Wrtn · 2024.01 — 2024.07

AI Model Serving Service Development & Operations

  • Developed the JVM-based hamlet2 as an extension of Spring AI and replaced the existing Node-based hamlet1 with zero downtime
  • Achieved RPM 750 and a 20% improvement in API response time

Background

The existing Node-based hamlet1, operated as a monolith, was highly complex and could be maintained by only one person.
A zero-downtime replacement was a hard requirement, and a design for long-term evolution was also needed.

Outcomes

  • Resolved hamlet1’s high complexity and single-operator problem, securing operational ease by splitting it out into the JVM-based hamlet2
  • Designed a Spring AI based provider / model extension structure, laying the foundation for long-term scaling such as serving 27 PTUs worldwide
  • Served related links and dynamic chips on Wrtn’s main screen, with RPM 750 and a 20% improvement in API response time
  • Reduced errors and enabled proactive detection through improved retry logic and observability

Service in production

Screenshot of the related links and dynamic chips served live on Wrtn’s main screen.

Details

Service Rollout Plan
Aligned target features, architecture, and migration schedule with stakeholder teams, proceeding phase by phase from development through production.

Service rollout plan architecture

Phased rollout plan aligning features, architecture, and migration schedule across teams.

Hamlet1 / Hamlet2 Comparison
During peak hours it handled 15,000 requests per 20 minutes, around RPM 750, with a 20% improvement in duration.

Hamlet1 Hamlet2 comparison

Peak-hour metrics comparing hamlet1 and hamlet2: ~RPM 750 with 20% faster duration.

Pre-launch Load Testing
Using Gatling-based load testing, I verified the target throughput and infrastructure specs in advance.

Load test result 1

Gatling load test results verifying target throughput before launch.

Load test result 2

Additional Gatling load test results confirming required infrastructure specs.

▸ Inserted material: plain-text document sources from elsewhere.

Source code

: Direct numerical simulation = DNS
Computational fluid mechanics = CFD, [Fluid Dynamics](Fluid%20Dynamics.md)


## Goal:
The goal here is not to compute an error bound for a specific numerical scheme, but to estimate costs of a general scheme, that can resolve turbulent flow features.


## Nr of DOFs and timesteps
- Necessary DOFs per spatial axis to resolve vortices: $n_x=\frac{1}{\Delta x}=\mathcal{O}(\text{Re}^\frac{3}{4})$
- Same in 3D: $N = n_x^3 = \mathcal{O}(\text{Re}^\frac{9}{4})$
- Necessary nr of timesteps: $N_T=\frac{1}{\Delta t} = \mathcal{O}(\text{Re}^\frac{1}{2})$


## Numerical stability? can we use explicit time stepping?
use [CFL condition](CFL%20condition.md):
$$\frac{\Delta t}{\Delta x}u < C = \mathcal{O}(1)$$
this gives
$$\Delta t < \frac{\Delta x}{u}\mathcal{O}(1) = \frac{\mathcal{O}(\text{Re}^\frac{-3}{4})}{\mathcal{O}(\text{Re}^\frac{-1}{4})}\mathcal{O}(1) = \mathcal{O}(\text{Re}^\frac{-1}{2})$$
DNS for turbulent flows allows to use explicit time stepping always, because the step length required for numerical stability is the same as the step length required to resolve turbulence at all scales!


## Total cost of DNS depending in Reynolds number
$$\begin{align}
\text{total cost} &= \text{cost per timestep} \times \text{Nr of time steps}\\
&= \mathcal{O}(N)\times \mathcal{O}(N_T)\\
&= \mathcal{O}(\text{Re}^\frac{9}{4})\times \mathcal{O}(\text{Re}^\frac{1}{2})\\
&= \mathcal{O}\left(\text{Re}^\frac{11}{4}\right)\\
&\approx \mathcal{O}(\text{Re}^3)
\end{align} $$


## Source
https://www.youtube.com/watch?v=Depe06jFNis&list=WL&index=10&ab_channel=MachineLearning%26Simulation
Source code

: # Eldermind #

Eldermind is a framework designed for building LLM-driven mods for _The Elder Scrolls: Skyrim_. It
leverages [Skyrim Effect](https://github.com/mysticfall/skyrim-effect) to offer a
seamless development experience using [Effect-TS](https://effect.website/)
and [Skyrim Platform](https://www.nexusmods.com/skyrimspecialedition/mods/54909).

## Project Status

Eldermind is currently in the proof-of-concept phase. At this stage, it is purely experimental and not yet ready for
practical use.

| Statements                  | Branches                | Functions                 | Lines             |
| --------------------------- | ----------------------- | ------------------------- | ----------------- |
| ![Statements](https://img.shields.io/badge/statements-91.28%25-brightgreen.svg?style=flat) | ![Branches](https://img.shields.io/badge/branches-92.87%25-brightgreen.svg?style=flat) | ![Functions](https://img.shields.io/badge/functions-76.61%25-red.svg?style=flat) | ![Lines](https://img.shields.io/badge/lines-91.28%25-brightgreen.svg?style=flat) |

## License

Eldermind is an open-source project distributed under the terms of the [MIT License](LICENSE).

Observability Improvements
I configured a new dashboard to surface AI model call failures and infrastructure load.

AI model call failure monitoring

New dashboard surfacing AI model call failures for proactive detection.

Infrastructure load level 1

Dashboard panel monitoring infrastructure load metrics.

Infrastructure load level 2

Additional infrastructure load monitoring panel.

Infrastructure load level 3

Further infrastructure load monitoring panel on the dashboard.

Zero-downtime Migration
By splitting the cutover between the existing and new services, I replaced the live service features with zero downtime.

Zero-downtime migration complete

Cutover-complete notice with metrics confirming the zero-downtime switch from william to hamlet2.